DATA FOR ANALYSIS:
※ ※ ※

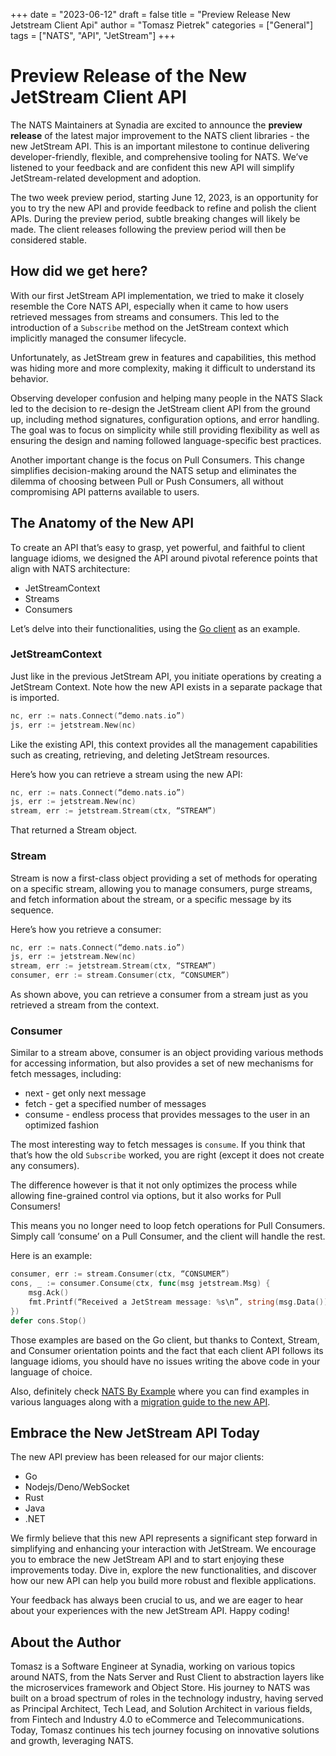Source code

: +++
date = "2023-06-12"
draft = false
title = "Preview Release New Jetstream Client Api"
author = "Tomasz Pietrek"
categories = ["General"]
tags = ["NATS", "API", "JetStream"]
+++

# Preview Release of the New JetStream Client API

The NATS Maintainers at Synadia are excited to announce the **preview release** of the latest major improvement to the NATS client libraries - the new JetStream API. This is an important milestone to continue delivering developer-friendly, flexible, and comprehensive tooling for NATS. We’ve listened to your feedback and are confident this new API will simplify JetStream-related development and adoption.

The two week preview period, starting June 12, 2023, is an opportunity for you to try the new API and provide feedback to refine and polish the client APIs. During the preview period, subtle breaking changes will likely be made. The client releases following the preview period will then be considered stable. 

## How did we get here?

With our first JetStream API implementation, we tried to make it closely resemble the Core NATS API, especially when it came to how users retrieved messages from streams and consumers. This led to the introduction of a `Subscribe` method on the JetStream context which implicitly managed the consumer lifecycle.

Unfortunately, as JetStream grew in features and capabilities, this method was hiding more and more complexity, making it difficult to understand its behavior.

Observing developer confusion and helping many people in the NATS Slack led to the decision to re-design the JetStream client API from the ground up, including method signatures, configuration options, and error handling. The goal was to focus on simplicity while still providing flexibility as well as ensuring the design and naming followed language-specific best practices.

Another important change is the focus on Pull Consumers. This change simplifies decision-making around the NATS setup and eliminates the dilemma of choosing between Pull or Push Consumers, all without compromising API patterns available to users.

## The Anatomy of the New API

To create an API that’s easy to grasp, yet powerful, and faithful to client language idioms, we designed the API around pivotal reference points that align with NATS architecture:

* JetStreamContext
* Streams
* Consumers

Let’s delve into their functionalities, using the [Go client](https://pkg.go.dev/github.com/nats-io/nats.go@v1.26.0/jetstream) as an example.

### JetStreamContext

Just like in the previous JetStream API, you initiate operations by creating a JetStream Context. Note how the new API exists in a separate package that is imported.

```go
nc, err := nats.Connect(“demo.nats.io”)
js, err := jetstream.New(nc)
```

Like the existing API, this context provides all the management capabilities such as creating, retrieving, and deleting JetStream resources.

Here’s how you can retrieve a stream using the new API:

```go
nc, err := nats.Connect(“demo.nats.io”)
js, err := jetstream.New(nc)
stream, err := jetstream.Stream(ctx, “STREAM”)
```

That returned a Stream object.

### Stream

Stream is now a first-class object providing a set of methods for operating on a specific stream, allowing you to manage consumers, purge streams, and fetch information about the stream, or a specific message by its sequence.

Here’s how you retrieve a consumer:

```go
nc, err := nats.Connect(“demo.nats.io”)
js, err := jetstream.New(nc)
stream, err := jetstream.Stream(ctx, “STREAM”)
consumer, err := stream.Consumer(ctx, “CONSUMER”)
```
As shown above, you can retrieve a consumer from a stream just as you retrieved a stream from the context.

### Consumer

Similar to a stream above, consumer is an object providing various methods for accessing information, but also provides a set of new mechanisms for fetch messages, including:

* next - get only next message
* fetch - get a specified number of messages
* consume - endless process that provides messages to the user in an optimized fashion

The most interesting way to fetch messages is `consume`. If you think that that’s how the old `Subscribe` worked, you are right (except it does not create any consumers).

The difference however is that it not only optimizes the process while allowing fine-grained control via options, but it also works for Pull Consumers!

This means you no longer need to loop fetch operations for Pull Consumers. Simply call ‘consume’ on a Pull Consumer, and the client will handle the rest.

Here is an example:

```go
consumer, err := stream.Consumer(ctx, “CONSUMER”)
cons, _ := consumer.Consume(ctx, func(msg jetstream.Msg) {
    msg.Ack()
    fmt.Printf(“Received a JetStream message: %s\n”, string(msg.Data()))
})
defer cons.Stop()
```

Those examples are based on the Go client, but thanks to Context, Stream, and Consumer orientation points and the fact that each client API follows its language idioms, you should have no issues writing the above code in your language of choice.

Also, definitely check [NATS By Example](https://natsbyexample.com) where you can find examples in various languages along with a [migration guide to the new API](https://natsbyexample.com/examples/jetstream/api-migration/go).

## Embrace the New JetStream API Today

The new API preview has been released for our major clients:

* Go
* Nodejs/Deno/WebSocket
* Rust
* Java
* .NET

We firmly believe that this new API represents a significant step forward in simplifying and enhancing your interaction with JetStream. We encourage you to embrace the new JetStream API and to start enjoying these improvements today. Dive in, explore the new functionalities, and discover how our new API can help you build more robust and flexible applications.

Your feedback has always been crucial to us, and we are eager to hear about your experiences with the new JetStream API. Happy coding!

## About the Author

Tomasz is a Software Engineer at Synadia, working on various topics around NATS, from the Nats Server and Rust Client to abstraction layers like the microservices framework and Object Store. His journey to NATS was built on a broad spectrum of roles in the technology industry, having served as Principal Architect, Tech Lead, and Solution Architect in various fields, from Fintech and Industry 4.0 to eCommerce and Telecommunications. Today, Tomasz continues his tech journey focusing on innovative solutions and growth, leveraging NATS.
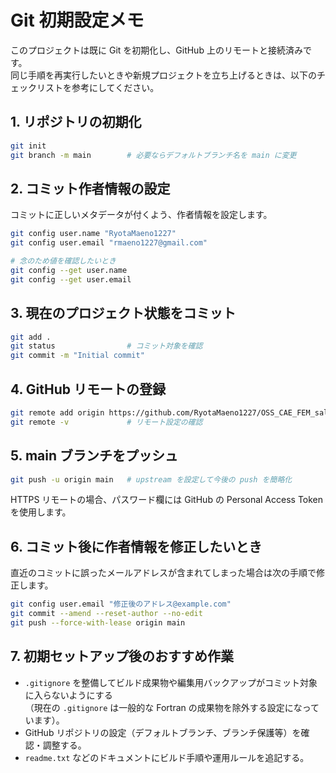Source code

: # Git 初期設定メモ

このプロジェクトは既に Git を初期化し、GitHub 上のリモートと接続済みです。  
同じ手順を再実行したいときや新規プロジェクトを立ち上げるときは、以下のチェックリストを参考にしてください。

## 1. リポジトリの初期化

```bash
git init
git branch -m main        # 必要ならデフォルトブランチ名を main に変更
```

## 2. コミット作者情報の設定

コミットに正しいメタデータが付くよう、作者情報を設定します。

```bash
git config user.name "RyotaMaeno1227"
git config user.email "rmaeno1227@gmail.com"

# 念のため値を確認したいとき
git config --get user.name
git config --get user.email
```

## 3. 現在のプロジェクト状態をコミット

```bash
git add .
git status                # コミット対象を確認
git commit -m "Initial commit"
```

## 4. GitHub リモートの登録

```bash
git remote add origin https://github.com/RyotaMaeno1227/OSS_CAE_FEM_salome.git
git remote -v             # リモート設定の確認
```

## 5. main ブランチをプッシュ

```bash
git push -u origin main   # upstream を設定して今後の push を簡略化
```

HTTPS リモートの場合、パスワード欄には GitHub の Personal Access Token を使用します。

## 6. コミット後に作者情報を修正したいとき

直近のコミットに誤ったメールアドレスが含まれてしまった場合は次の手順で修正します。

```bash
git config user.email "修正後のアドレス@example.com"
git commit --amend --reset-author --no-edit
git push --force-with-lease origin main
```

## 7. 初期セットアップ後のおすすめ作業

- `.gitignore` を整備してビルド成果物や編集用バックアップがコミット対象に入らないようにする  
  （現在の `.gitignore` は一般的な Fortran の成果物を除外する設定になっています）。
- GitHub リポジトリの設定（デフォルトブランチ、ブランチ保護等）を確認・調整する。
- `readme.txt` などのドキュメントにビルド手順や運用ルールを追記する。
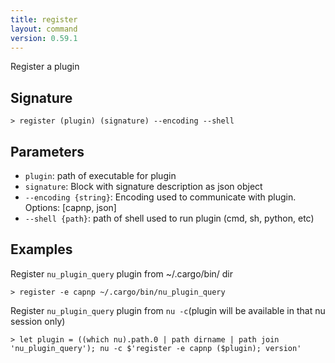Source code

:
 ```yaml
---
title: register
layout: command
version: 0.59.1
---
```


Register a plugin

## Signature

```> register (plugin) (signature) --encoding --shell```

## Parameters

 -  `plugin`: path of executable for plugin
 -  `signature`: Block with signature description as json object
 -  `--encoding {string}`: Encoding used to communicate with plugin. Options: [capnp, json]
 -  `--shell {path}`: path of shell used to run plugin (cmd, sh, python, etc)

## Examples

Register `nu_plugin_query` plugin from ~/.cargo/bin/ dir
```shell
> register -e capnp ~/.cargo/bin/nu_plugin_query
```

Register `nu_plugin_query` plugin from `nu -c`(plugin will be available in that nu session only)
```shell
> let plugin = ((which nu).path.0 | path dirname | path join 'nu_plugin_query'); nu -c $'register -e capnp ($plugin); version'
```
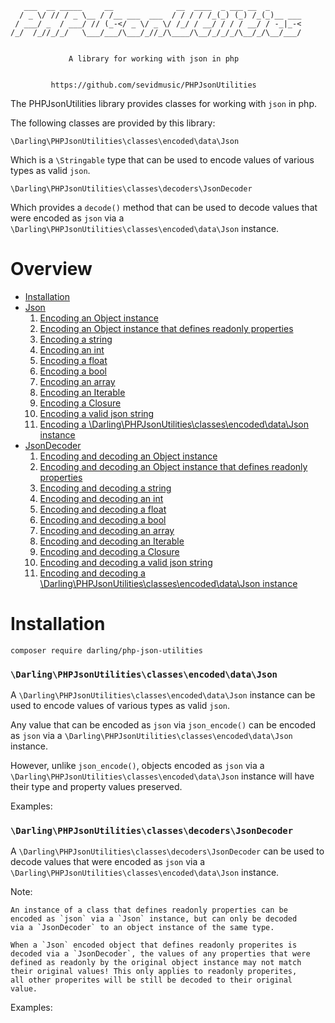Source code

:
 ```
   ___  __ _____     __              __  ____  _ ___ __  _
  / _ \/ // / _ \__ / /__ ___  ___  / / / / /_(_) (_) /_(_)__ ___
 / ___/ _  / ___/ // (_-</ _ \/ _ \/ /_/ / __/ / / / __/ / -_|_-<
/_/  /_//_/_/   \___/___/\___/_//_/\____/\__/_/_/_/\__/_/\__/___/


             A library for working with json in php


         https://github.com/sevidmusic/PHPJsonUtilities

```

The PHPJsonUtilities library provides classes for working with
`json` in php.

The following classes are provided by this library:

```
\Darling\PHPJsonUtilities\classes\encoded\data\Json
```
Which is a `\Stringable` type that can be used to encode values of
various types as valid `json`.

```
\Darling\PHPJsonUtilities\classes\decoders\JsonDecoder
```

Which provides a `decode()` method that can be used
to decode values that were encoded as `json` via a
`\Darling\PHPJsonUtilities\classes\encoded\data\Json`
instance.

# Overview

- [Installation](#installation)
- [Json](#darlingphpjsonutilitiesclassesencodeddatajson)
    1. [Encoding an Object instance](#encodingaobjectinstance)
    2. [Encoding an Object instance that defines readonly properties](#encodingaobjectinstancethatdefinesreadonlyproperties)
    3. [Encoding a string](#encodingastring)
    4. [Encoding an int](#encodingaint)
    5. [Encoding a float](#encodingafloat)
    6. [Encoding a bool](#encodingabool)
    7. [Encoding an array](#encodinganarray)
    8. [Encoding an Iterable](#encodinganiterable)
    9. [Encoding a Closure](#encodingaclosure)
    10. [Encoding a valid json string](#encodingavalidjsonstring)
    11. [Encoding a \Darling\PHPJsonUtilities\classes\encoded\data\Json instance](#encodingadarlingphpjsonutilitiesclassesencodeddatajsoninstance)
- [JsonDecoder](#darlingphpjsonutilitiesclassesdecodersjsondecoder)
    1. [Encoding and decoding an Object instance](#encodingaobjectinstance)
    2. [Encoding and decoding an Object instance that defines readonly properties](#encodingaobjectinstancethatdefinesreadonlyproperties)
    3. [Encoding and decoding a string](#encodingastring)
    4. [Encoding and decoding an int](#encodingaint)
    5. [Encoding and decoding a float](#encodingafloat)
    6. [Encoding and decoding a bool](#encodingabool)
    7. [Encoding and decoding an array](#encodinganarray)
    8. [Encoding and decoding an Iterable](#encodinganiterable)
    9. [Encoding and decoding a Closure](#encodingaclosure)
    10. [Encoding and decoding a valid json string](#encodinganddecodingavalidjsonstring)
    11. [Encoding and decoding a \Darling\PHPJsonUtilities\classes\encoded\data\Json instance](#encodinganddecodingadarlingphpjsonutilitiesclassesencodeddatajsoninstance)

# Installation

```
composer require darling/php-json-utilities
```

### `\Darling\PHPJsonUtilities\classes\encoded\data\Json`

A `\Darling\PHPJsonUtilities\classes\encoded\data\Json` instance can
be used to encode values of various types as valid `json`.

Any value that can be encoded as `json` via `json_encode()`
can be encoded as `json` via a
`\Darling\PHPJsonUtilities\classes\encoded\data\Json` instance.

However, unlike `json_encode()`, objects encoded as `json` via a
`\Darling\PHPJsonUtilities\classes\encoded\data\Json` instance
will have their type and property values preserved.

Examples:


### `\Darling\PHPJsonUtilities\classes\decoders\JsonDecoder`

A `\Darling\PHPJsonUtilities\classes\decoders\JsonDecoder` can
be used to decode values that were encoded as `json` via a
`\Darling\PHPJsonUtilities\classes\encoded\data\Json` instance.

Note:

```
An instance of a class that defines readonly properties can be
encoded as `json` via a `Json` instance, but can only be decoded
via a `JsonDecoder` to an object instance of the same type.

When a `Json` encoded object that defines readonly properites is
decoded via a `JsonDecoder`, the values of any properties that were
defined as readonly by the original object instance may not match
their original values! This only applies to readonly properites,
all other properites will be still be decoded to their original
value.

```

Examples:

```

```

※ ※ ※

EXERCISE DETAILS:
Reading through the records above, report each line in which the string "decoded" is found.

EXPECTED ANSWER:
encoded as `json` via a `Json` instance, but can only be decoded
decoded via a `JsonDecoder`, the values of any properties that were
all other properites will be still be decoded to their original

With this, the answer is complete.